Ladies and gentlemen, I have enlisted my husband (again!) to write a review for the blog. He read Norse Mythology long before I did, and he loved it so much I thought it would be a great addition to my blog. I think a lot you bandar-bloggers would enjoy this story if you haven’t read it yet. Bonus points: It’s short! Read on to see why you should give it a go.
Norse Mythology by Neil Gaiman
on February 7th 2017
Length: 6 hours, 30 minutes
Buy on Amazon, Buy on Barnes & Noble, Buy from The Book Depository
Introducing an instant classic—master storyteller Neil Gaiman presents a dazzling version of the great Norse myths.
Neil Gaiman has long been inspired by ancient mythology in creating the fantastical realms of his fiction. Now he turns his attention back to the source, presenting a bravura rendition of the great northern tales. In Norse Mythology, Gaiman fashions primeval stories into a novelistic arc that begins with the genesis of the legendary nine worlds; delves into the exploits of the deities, dwarves, and giants; and culminates in Ragnarok, the twilight of the gods and the rebirth of a new time and people. Gaiman stays true to the myths while vividly reincarnating Odin, the highest of the high, wise, daring, and cunning; Thor, Odin’s son, incredibly strong yet not the wisest of gods; and Loki, the son of giants, a trickster and unsurpassable manipulator. From Gaiman’s deft and witty prose emerges the gods with their fiercely competitive natures, their susceptibility to being duped and to dupe others, and their tendency to let passion ignite their actions, making these long-ago myths breathe pungent life again.
I’ll start off by saying this is my favorite thing I’ve read in a long time in terms of shear reading pleasure (and I read a lot of things that I really enjoy). I enjoyed it both because of Gaiman’s skill in retelling these stories, but also the source material.
The Norse myths are weird. I mean really weird, and a bit baffling if thought of in modern Christian terms. Gods are supposed to be all powerful, not fatally flawed. Gods are supposed to be otherworldly, not bound by appetites and wants and desires. Most of all, gods aren’t supposed to die (unless, of course, you’re into Nietzsche). The Norse gods do all of these things. In fact, they are surprisingly human, and perhaps tell us about the worldview of Vikings. This was a world so dangerous, so unforgiving, even their gods died. But, despite all of that, or because of it, you relish the good times of drinking, fighting, story-telling, and poetry.
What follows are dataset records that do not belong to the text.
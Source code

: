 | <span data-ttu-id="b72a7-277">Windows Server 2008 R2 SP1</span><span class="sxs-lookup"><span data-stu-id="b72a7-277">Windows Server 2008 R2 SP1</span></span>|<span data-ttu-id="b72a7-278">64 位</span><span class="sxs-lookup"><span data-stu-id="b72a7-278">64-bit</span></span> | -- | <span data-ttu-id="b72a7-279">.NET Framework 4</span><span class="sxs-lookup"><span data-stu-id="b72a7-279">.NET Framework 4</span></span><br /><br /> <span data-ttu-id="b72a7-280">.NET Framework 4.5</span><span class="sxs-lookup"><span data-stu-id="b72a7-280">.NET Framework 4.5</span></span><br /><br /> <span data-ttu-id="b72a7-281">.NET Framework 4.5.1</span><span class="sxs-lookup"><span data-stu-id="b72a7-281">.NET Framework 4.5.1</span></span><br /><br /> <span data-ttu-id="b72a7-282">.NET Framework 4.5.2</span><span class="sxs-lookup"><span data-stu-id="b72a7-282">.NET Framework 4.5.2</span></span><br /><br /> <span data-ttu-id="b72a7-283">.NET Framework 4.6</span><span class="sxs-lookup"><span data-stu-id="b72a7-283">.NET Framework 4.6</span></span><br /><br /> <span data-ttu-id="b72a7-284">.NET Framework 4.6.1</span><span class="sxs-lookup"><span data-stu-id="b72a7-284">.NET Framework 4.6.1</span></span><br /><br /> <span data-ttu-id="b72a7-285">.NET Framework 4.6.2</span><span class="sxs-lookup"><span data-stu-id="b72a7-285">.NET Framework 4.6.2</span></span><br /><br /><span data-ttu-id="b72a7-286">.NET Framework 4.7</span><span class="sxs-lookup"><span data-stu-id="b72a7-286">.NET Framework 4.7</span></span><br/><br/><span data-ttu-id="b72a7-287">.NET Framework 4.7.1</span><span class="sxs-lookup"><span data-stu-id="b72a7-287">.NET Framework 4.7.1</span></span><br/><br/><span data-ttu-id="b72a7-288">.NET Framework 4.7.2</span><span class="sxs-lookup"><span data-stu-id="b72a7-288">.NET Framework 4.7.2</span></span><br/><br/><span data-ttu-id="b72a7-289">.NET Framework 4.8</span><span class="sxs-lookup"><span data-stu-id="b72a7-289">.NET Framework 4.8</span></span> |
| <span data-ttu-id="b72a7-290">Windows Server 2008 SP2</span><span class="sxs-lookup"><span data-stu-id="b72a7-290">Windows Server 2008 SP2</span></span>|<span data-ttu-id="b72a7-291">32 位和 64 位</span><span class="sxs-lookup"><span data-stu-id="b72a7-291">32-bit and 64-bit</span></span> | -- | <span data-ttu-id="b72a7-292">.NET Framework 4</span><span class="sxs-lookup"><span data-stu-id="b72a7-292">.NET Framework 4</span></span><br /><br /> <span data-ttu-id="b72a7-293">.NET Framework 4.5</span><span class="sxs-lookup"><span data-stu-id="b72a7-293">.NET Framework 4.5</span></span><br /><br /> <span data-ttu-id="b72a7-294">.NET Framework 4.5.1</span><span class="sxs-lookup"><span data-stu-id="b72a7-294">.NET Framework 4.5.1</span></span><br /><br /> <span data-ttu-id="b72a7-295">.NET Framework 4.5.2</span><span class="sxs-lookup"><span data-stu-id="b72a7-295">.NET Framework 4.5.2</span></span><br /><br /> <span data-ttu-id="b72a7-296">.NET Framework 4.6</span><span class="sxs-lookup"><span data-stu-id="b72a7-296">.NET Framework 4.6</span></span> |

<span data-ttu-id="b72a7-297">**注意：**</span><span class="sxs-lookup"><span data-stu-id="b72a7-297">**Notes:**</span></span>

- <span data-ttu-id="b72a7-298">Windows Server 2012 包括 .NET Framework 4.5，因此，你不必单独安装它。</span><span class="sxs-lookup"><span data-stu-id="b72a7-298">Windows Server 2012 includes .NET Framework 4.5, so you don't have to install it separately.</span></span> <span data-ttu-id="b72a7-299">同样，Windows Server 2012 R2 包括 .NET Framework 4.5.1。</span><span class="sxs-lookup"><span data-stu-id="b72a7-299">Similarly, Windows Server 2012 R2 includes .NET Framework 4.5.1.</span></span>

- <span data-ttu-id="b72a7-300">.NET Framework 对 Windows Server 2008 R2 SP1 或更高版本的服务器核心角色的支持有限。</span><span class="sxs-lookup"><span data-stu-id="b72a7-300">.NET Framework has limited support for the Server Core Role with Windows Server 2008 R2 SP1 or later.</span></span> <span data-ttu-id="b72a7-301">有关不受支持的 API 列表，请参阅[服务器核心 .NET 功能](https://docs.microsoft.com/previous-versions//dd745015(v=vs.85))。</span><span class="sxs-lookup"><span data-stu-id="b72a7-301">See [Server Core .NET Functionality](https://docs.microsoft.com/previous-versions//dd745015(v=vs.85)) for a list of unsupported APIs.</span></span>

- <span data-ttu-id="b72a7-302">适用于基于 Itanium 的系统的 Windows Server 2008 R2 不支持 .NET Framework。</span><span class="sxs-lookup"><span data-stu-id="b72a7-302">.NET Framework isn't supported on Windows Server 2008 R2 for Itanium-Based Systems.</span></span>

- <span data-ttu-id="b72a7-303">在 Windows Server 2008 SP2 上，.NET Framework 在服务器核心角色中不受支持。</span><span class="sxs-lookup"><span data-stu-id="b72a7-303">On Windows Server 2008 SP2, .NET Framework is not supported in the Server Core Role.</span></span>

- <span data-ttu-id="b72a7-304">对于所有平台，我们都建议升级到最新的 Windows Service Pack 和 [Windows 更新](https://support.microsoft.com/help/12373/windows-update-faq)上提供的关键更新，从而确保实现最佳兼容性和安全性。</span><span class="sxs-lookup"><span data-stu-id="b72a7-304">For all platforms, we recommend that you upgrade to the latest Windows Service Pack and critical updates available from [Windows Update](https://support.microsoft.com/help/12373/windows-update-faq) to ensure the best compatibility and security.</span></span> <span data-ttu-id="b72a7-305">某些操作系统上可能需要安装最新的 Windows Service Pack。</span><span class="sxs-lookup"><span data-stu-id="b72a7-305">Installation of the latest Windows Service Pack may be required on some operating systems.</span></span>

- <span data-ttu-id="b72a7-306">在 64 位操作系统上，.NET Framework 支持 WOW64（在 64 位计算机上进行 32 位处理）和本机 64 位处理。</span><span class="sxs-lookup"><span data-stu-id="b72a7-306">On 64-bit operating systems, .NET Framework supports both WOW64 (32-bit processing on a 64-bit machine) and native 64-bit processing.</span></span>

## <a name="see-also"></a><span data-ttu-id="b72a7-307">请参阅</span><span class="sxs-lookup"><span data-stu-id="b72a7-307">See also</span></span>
Gaiman takes the humanness inherent in the Norse myths and highlights it. These are timeless stories, as entertaining to us now as they would be if told during the dark Icelandic winter, long ago, because like all good stories they remind us who we are. Gaiman’s Thor, Loki, Odin, and the others succumb to human passions and foibles with god-like repercussions, leading to Ragnarok, the end of all things. He also excels at taking these different tales and ordering them such that they build up to a thoroughly satisfying, and even a bit moving, ending. I loved these gods and was excited, after finishing the book, to jump right back in and listen to the audio book with Ali (narrated by Neil, himself. Also highly recommended). I don’t do back-to-back rereads, people. This is just that good.
Good for anyone who wants to know where poetry comes from, the many names of Odin, how Thor got his hammer, and how Loki’s children bring the end of all things.